Nonostante un inizio ottimistico, l’accordo mediato dalla Cina tra Iran e Arabia Saudita del marzo 2023 per  ripristinare i rapporti diplomatici si trova ad affrontare un futuro incerto. Anticipando potenziali battute d’arresto, Pechino ha intensificato il suo impegno diplomatico nella regione, in particolare nello Yemen, un punto critico bloccato in una fragile situazione di stallo da quasi tre anni. Gli obiettivi principali della Cina sono preservare i progressi ottenuti attraverso l’Accordo di Pechino, sostenere la distensione iraniano-saudita e impedire una nuova escalation nello Yemen, che rischia di trascinare di nuovo Riyadh e Teheran nello scontro.

L’accordo di normalizzazione tra Iran e Arabia Saudita è emerso sullo sfondo di tesi legami tra Arabia Saudita e Stati Uniti sotto l’amministrazione di Joe Biden, modellati in parte dalla promessa elettorale dell’ex presidente Biden di rendere il Regno uno ” stato paria ” a causa del presunto omicidio del giornalista dissidente Jamal Khashoggi presso il consolato saudita di Istanbul. Sfruttando la frattura e la svolta iniziale dell’amministrazione Biden verso la priorità dell’Asia, Pechino è entrata nel vuoto diplomatico.

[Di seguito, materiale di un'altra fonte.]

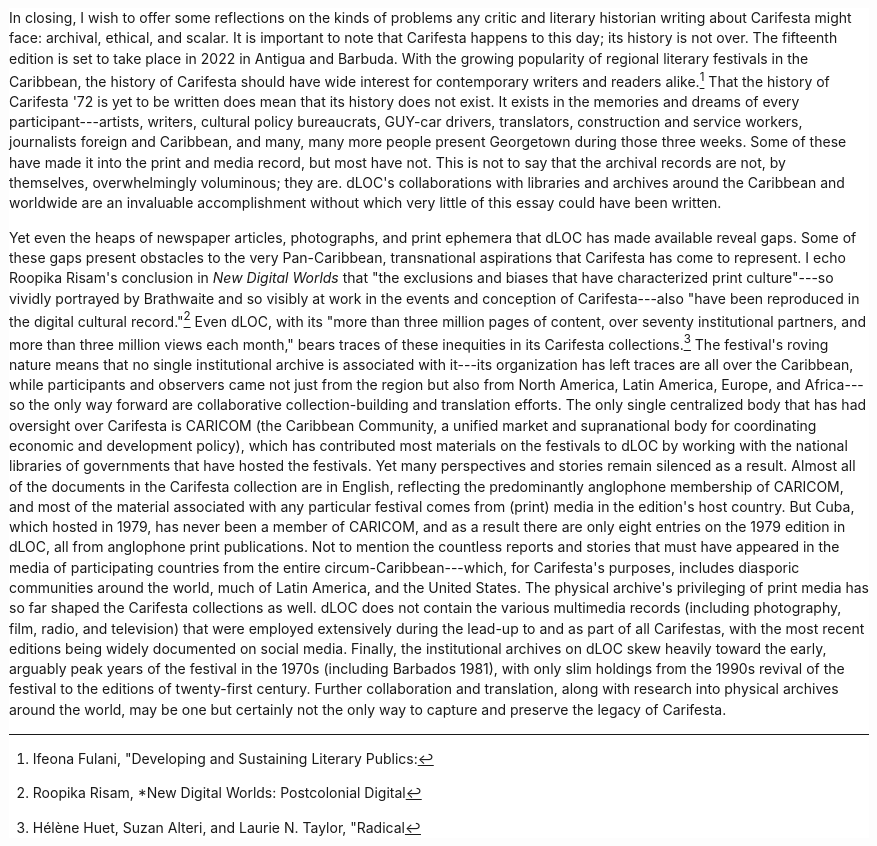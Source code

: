 In closing, I wish to offer some reflections on the kinds of problems
any critic and literary historian writing about Carifesta might face:
archival, ethical, and scalar. It is important to note that Carifesta
happens to this day; its history is not over. The fifteenth edition is
set to take place in 2022 in Antigua and Barbuda. With the growing
popularity of regional literary festivals in the Caribbean, the history
of Carifesta should have wide interest for contemporary writers and
readers alike.[^109] That the history of Carifesta '72 is yet to be
written does mean that its history does not exist. It exists in the
memories and dreams of every participant---artists, writers, cultural
policy bureaucrats, GUY-car drivers, translators, construction and
service workers, journalists foreign and Caribbean, and many, many more
people present Georgetown during those three weeks. Some of these have
made it into the print and media record, but most have not. This is not
to say that the archival records are not, by themselves, overwhelmingly
voluminous; they are. dLOC's collaborations with libraries and archives
around the Caribbean and worldwide are an invaluable accomplishment
without which very little of this essay could have been written.

Yet even the heaps of newspaper articles, photographs, and print
ephemera that dLOC has made available reveal gaps. Some of these gaps
present obstacles to the very Pan-Caribbean, transnational aspirations
that Carifesta has come to represent. I echo Roopika Risam's conclusion
in *New Digital Worlds* that "the exclusions and biases that have
characterized print culture"---so vividly portrayed by Brathwaite and so
visibly at work in the events and conception of Carifesta---also "have
been reproduced in the digital cultural record."[^110] Even dLOC, with
its "more than three million pages of content, over seventy
institutional partners, and more than three million views each month,"
bears traces of these inequities in its Carifesta collections.[^111] The
festival's roving nature means that no single institutional archive is
associated with it---its organization has left traces are all over the
Caribbean, while participants and observers came not just from the
region but also from North America, Latin America, Europe, and
Africa---so the only way forward are collaborative collection-building
and translation efforts. The only single centralized body that has had
oversight over Carifesta is CARICOM (the Caribbean Community, a unified
market and supranational body for coordinating economic and development
policy), which has contributed most materials on the festivals to dLOC
by working with the national libraries of governments that have hosted
the festivals. Yet many perspectives and stories remain silenced as a
result. Almost all of the documents in the Carifesta collection are in
English, reflecting the predominantly anglophone membership of CARICOM,
and most of the material associated with any particular festival comes
from (print) media in the edition's host country. But Cuba, which hosted
in 1979, has never been a member of CARICOM, and as a result there are
only eight entries on the 1979 edition in dLOC, all from anglophone
print publications. Not to mention the countless reports and stories
that must have appeared in the media of participating countries from the
entire circum-Caribbean---which, for Carifesta's purposes, includes
diasporic communities around the world, much of Latin America, and the
United States. The physical archive's privileging of print media has so
far shaped the Carifesta collections as well. dLOC does not contain the
various multimedia records (including photography, film, radio, and
television) that were employed extensively during the lead-up to and as
part of all Carifestas, with the most recent editions being widely
documented on social media. Finally, the institutional archives on dLOC
skew heavily toward the early, arguably peak years of the festival in
the 1970s (including Barbados 1981), with only slim holdings from the
1990s revival of the festival to the editions of twenty-first century.
Further collaboration and translation, along with research into physical
archives around the world, may be one but certainly not the only way to
capture and preserve the legacy of Carifesta.


[^1]: Edward Kamau Brathwaite, "Carifesta '72: Festival of Creative Arts
[^2]: Aaron Kamugisha, "On the Idea of a Caribbean Cultural Studies,"
[^3]: Honor Ford-Smith, "The Body and Performance in 1970s Jamaica:
[^4]: Aaron Kamugisha, "The Promise of Caribbean Intellectual History,"
[^5]: Suzanne Burke, "The Evolution of the Cultural Policy Regime in the
[^6]: A promotional pamphlet for the festival gives details on the funds
[^7]: See the photographs and eyewitness account in Nati González
[^8]: "Improvisadamente todas las delegaciones participantes expresaban
[^9]: For the budget, see *Carifesta* *'72 Will Be Heartbeat of the
[^10]: González Freire, "Festival del Caribe."
[^11]: González Freire.
[^12]: For the conference proceedings, regrettably omitting Ramchand's
[^13]: Brathwaite, "Carifesta '72: Festival of Creative Arts of the
[^14]: Brathwaite; Austin Clarke, *A Passage Back Home: A Personal
[^15]: Since these countries were absent from the initial list of
[^16]: By 1972, Guyana was in diplomatic relations with the Soviet
[^17]: The bibliography on these topics is too extensive to rehearse
[^18]: On the ways states stage their own rapid development and
[^19]: Elvin McDavid, "Govt. Policy on Cultural Development in the New
[^20]: Ramaesh Joseph Bhagirat-Rivera, "Between Pan-Africanism and a
[^21]: Bhagirat-Rivera. Invitees included such luminaries as C. L. R.
[^22]: Cambridge, *Musical Life in Guyana*, 227.
[^23]: Cambridge, 185.
[^24]: Cambridge, 200.
[^25]: Joseph R. Slaughter, *Human Rights, Inc: The World Novel,
[^26]: *Cuban Culture and Cultural Relations*, 45.
[^27]: Cambridge, *Musical Life in Guyana*, 195.
[^28]: A. J. Seymour, *Cultural Policy in Guyana* (Paris: UNESCO, 1977),
[^29]: Brouillette, *UNESCO and the Fate of the Literary*, 85.
[^30]: Salkey, *Georgetown Journal*, 273. On Césaire's speech, see Brent
[^31]: Raphael Dalleo, *Caribbean Literature and the Public Sphere: From
[^32]: Anne Walmsley, *The Caribbean Artists Movement, 1966--1972: A
[^33]: Salkey, *Georgetown Journal*, 376--82.
[^34]: Bridget Jones, "'The Unity Is Submarine': Aspects of a
[^35]: Dalleo, *Caribbean Literature and the Public Sphere*, 202.
[^36]: Dalleo.
[^37]: Laurie R. Lambert, "Postcolonial Stirrings: The Crisis of
[^38]: David Scott, "Preface," *Small Axe*, no. 15 (March 2004): v.
[^39]: On the establishment of cultural studies on the UWI campuses, see
[^40]: Scott, "On the Question of Caribbean Studies," 5--6.
[^41]: Anne Walmsley, "A Sense of Community: Kamau Brathwaite and the
[^42]: Edward Kamau Brathwaite, "Caribbean Man in Space and Time," in
[^43]: Edward Brathwaite, "The Love Axe (1): Developing a Caribbean
[^44]: Brathwaite, 26. See also Jones, "'The Unity Is Submarine,'"
[^45]: Brathwaite, "The Love Axe," 20--23.
[^46]: Edward Brathwaite, *Contradictory Omens: Cultural Diversity and
[^47]: Brathwaite, "Carifesta '72: Festival of Creative Arts of the
[^48]: Brathwaite, "Carifesta '72: Festival of Creative Arts of the
[^49]: Edward Kamau Brathwaite, "Carifesta '72: The Caribbean Cultural
[^50]: Edward Kamau Brathwaite, "Carifesta '72: Government and People,"
[^51]: Brathwaite, "Carifesta '72: Government and People."
[^52]: Edward Kamau Brathwaite, "Carifesta '72: Ancestral
[^53]: Bhagirat-Rivera, "Between Pan-Africanism and a Multiracial
[^54]: See the detailed account of these tensions and debates in
[^55]: Brathwaite, "Carifesta '72: The Presence of Africa in the
[^56]: Brathwaite, "Carifesta '72: Government and People."
[^57]: Brathwaite, "Carifesta '72: Ancestral Consciousness."
[^58]: Note how this pebble recalls Brathwaite's much-quoted image of
[^59]: Brathwaite, "Caribbean Man in Space and Time," 199.
[^60]: Thomas, "Development, 'Culture,' and the Promise of Modern
[^61]: Thomas.
[^62]: Sylvia Wynter, "One Love--Rhetoric or Reality?--Aspects of
[^63]: Wynter, "One Love," 83.
[^64]: Walmsley, 271. To put it in the terms of Fanon's classic third
[^65]: Wynter, "One Love," 66. See also the interview with David Scott
[^66]: Edward Kamau Brathwaite, "Carifesta '72: Carry on Big Inglan,"
[^67]: Edward Kamau Brathwaite, "Carifesta '72: The Presence of Africa
[^68]: Edward Kamau Brathwaite, "Carifesta '72: The Beguine---and
[^69]: Bhagirat-Rivera, "Between Pan-Africanism and a Multiracial
[^70]: Bhagirat-Rivera.
[^71]: Rickey Singh, "Poet Praises Carifesta but Feels Too Much Emphasis
[^72]: "We Need to Know Who We Are," *Guyana Graphic*, 26 August 1972,
[^73]: See Rex Nettleford's discussion of the "idea of regional
[^74]: McDavid, "Govt. Policy on Cultural Development in the New
[^75]: Salkey, *Georgetown Journal*, 378--79.
[^76]: Salkey.
[^77]: "We Need to Know Who We Are," *Guyana Graphic*, 26 August 1972,
[^78]: I have not been able to identify any of the other covers.
[^79]: "Poet M. R. Moonar (Image)," *Guyana Graphic*, 26 August 1972,
[^80]: Dalleo, *Caribbean Literature and the Public Sphere*, 2.
[^81]: Arthur J. Seymour, ed., *New Writing in the Caribbean*
[^82]: Arthur James Seymour, "We Must Hear Our Brothers Speak," in *The
[^83]: Katerina Gonzalez Seligmann, "The Void, the Distance, Elsewhere:
[^84]: See Walmsley, 303; and Sarah White, Roxy Harris, and Sharmilla
[^85]: Omar Vázquez, "Actuarán 'La Aragón' y el Conjunto Folklórico para
[^86]: Singh, "Poet Praises Carifesta."
[^87]: Salkey, *Georgetown Journal*, 285--87.
[^88]: Singh, "Poet Praises Carifesta."
[^89]: McDavid, "Govt. Policy on Cultural Development in the New
[^90]: Singh, "Poet Praises Carifesta."
[^91]: Walmsley, *The Caribbean Artists Movement*, 278.
[^92]: Walmsley, 279. Walmsley's whole account comprises pages 271--79.
[^93]: Walmsley, 278.
[^94]: Walmsley, 282.
[^95]: "To Write a Book on Carifesta," *Guyana Graphic*, 2 September
[^96]: Singh, "Poet Praises Carifesta"; Dolphin, "The Literary Vision of
[^97]: "To Write a Book on Carifesta."
[^98]: "Session in Poetry Reading," *Guyana Graphic*, 31 August 1972,
[^99]: See Josephs and Reid, "The Kamau Brathwaite Bibliography."
[^100]: Brathwaite, "Carifesta '72: Carry on Big Inglan."
[^101]: Brathwaite.
[^102]: Edward Kamau Brathwaite, *Our Ancestral Heritage: A
[^103]: Kamugisha, "The Promise of Caribbean Intellectual History," 53.
[^104]: Scott, "On the Question of Caribbean Studies," 5.
[^105]: Scott, 6.
[^106]: On the Pan-Caribbean impulse at work in mid-twentieth-century
[^107]: James F. English, *The Economy of Prestige: Prizes, Awards, and
[^108]: See, for instance, Julie-Françoise Kruidenier, "Francophone
[^109]: Ifeona Fulani, "Developing and Sustaining Literary Publics:
[^110]: Roopika Risam, *New Digital Worlds: Postcolonial Digital
[^111]: Hélène Huet, Suzan Alteri, and Laurie N. Taylor, "Radical
[^112]: Crowdsourcing, hosting multimedia archives, wider accessibility,
[^113]: Chimurenga, "Reproducing Festac '77: A Secret among a Family of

Tuttavia, la politica estera della Cina, incentrata sulla non interferenza e sul soft power economico, limita la sua capacità di esercitare un’influenza significativa nella regione o di essere riconosciuta come un attore importante.

 

Lo Yemen come chiave della distensione tra Iran e Arabia Saudita

Una sfida fondamentale all’Accordo di Pechino risiede nella competizione tra Iran e Arabia Saudita per l’influenza nello Yemen. Si prevede che la rivalità si intensificherà ulteriormente man mano che le dinamiche geopolitiche mutevoli rimodellano l’equilibrio di potere nella regione. La posizione di Teheran ha subito un duro colpo in seguito al rovesciamento dell’ex presidente siriano Bashar Al-Assad da parte dei ribelli islamici sunniti sostenuti dalla Turchia, mentre l’Hezbollah libanese affronta enormi battute d’arresto dopo lo scontro diretto con Israele. In risposta a questi colpi alla sua posizione di deterrenza, è probabile che l’Iran approfondisca il suo sostegno al movimento Ansarullah dello Yemen, uno dei suoi alleati più avversi al rischio.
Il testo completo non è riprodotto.